Apply the configuration

oc apply -f team-queues.yaml

Step 4: Configure the "VIP" Priorities

Not all AI jobs are equal. We will create two priority tiers. When the cluster is full, Kueue uses these tiers to determine who gets admitted next.

Create priorities.yaml

apiVersion: kueue.x-k8s.io/v1beta2
kind: WorkloadPriorityClass
metadata:
  name: low-priority
value: 100
description: "Standard background exploration"
---
apiVersion: kueue.x-k8s.io/v1beta2
kind: WorkloadPriorityClass
metadata:
  name: high-priority
value: 1000
description: "Critical production training runs"

Apply the configuration

oc apply -f priorities.yaml

Step 5: The "Resource Contention" Experiment

To see the Allocation Engine in action, we will submit three jobs. Combined, they require 12 CPUs, but our quota only allows 4 CPUs.

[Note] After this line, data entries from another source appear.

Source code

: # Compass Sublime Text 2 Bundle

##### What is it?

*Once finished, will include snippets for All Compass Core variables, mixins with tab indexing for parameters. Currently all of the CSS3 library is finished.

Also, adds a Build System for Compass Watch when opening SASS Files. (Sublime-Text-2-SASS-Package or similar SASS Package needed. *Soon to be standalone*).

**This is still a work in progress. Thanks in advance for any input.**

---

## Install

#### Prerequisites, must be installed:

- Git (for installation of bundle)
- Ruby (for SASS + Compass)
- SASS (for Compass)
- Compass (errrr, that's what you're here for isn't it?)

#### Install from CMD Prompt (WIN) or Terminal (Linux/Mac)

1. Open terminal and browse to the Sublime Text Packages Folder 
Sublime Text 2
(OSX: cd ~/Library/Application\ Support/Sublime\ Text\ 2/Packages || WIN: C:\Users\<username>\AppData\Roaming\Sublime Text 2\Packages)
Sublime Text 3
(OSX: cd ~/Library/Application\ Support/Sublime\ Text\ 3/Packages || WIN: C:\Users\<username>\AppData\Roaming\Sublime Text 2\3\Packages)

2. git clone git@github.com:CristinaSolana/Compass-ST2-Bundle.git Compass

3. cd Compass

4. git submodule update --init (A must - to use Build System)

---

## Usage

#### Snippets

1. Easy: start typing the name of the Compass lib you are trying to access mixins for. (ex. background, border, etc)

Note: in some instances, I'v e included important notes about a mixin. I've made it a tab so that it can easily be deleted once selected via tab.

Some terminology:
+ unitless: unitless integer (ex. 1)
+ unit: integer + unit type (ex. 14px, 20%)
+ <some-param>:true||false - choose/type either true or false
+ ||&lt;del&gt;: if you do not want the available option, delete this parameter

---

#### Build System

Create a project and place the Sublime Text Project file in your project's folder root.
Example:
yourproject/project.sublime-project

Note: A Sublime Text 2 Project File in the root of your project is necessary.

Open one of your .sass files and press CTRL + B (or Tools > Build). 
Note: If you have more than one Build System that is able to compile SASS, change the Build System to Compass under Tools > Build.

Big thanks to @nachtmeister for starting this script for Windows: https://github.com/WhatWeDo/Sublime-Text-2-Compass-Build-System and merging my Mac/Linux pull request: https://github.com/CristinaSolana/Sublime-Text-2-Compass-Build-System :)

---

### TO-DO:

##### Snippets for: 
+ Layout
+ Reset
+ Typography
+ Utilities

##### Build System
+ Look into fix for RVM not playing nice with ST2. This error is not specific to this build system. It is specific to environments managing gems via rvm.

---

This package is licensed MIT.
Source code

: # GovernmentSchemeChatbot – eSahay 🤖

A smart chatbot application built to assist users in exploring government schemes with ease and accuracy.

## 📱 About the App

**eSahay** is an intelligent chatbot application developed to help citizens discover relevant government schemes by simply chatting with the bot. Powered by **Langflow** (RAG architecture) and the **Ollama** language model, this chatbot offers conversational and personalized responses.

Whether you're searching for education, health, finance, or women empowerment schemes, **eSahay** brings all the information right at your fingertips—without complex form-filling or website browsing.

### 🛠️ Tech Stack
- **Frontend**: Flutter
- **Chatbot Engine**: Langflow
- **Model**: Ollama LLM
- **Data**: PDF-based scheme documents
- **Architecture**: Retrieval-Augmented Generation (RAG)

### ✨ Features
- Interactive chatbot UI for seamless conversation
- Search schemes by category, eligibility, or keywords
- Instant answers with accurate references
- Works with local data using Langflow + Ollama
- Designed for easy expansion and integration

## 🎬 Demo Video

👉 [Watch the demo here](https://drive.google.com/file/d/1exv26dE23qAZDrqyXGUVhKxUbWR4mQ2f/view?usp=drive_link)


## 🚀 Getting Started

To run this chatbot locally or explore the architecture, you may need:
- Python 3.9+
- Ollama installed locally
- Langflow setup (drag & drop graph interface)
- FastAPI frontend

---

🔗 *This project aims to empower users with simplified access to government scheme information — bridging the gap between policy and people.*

Job 1 (Team B, Low Priority, 4 CPUs): Starts immediately. Consumes 100% of the quota for 60 seconds.
Job 2 (Team B, Low Priority, 4 CPUs): Submitted second. Will be queued (Suspended) because the quota is full.
Job 3 (Team A, High Priority, 4 CPUs): Submitted last. Will be queued, but will jump ahead of Job 2 because of its higher priority class.

Run this entire block in your terminal

# 1. Submit Job 1 (Consumes the quota)
oc create -f - <<EOF
apiVersion: batch/v1
kind: Job
metadata:
  name: lab-job-1-low
  namespace: ai-team-b
  labels:
    kueue.x-k8s.io/queue-name: team-b-queue
    kueue.x-k8s.io/priority-class: low-priority
spec:
  suspend: true # Required for Kueue to manage the job's startup
  template:
    spec:
      containers:
      - name: dummy
        image: bash:5
        command: ["sleep", "60"]
        resources:
          requests:
            cpu: 4
      restartPolicy: Never
EOF

Run this entire block in your terminal

# 2. Submit Job 2 (Enters the queue behind Job 1)
oc create -f - <<EOF
apiVersion: batch/v1
kind: Job
metadata:
  name: lab-job-2-low
  namespace: ai-team-b
  labels:
    kueue.x-k8s.io/queue-name: team-b-queue
    kueue.x-k8s.io/priority-class: low-priority
spec:
  suspend: true
  template:
    spec:
      containers:
      - name: dummy
        image: bash:5
        command: ["sleep", "60"]
        resources:
          requests:
            cpu: 4
      restartPolicy: Never
EOF

Run this entire block in your terminal

# 3. Submit Job 3 (The VIP Line Jumper)
oc create -f - <<EOF
apiVersion: batch/v1
kind: Job
metadata:
  name: lab-job-3-high
  namespace: ai-team-a
  labels:
    kueue.x-k8s.io/queue-name: team-a-queue
    kueue.x-k8s.io/priority-class: high-priority
spec:
  suspend: true
  template:
    spec:
      containers:
      - name: dummy
        image: bash:5
        command: ["sleep", "60"]
        resources:
          requests:
            cpu: 4
      restartPolicy: Never
EOF

Step 6: Verification and Observation

Observe how Kueue handles the contention without crashing the cluster.

1. View the Workloads via CLI

Run the following command immediately after submitting the jobs:

oc get workloads -A

Observation: lab-job-1-low will show as Admitted. The other two will show as Pending. Notice that there are no failed pod errors or Out of Memory (OOM) crashes on your nodes.

2. View the Priority Jump

Run the workload check again after 60 seconds (when Job 1 finishes).

oc get workloads -A

Observation: lab-job-3-high will transition to Admitted, while lab-job-2-low remains Pending. Kueue intelligently evaluated the queue and promoted the high-priority job from Team A to run next.

3. Visualize in OpenShift AI

Log in to the RHOAI Dashboard.
In the left-hand menu, navigate to Distributed Workloads → Resource Management.
You will see a visual representation of your shared-cluster-queue, showing the 4 CPU limit, current utilization, and the exact order of the pending queue.

By establishing this queueing mechanism, you ensure your hardware is never idle, your cluster never crashes from over-subscription, and your most critical business workloads always run first.